List the lines of this listing that hold the word "hfill".

(RECORDS FOR THE EXERCISE begins)

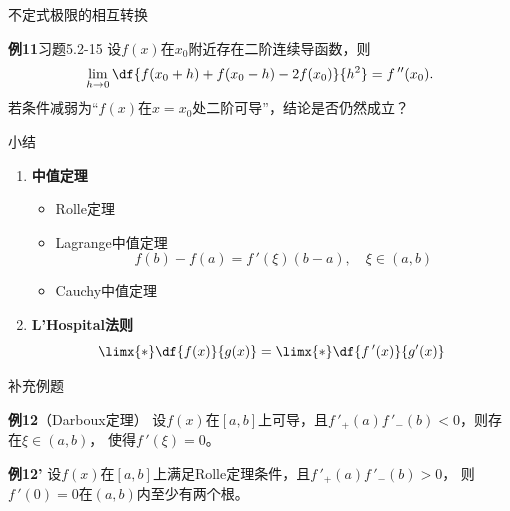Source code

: \begin{frame}{不定式极限的相互转换}
	\linespread{1.2}
	\begin{center}
	\end{center}
\end{frame}

\begin{frame}
	\linespread{1.2}
	\begin{exampleblock}{{\bf 例11}\hfill 习题5.2-15}
		设$f(x)$在$x_0$附近存在二阶连续导函数，则
		$$\lim\limits_{h\to 0}\df{f(x_0+h)+f(x_0-h)-2f(x_0)}{h^2}=f\,''(x_0).$$
		若条件减弱为“$f(x)$在$x=x_0$处二阶可导”，结论是否仍然成立？
	\end{exampleblock}
\end{frame}

\begin{frame}[<+->]{小结}
	\linespread{1.5}
	\begin{enumerate}
	  \item {\bf 中值定理}
	  \begin{itemize}
	    \item Rolle定理
	    \item Lagrange中值定理
	    $$f(b)-f(a)=f\,'(\xi)(b-a),\quad \xi\in(a,b)$$
	    \item Cauchy中值定理
	  \end{itemize}
	  \item {\bf L'Hospital法则}
	  $$\limx{*}\df{f(x)}{g(x)}=\limx{*}\df{f\,'(x)}{g'(x)}$$
	\end{enumerate}
\end{frame}

\begin{frame}{补充例题}
	\linespread{1.2}
	\begin{exampleblock}{{\bf 例12}（Darboux定理）\hfill}
		设$f(x)$在$[a,b]$上可导，且$f\,'_+(a)f\,'_-(b)<0$，则存在$\xi\in(a,b)$，
		使得$f\,'(\xi)=0$。
	\end{exampleblock}
	\pause
	\bigskip
	\begin{exampleblock}{{\bf 例12'}\hfill}
		设$f(x)$在$[a,b]$上满足Rolle定理条件，且$f\,'_+(a)f\,'_-(b)>0$，
		则$f\,'(0)=0$在$(a,b)$内至少有两个根。
	\end{exampleblock}
\end{frame}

(RECORDS FOR THE EXERCISE ends)

▸ **EXERCISE RESULT**
	\begin{exampleblock}{{\bf 例11}\hfill 习题5.2-15}
	\begin{exampleblock}{{\bf 例12}（Darboux定理）\hfill}
	\begin{exampleblock}{{\bf 例12'}\hfill}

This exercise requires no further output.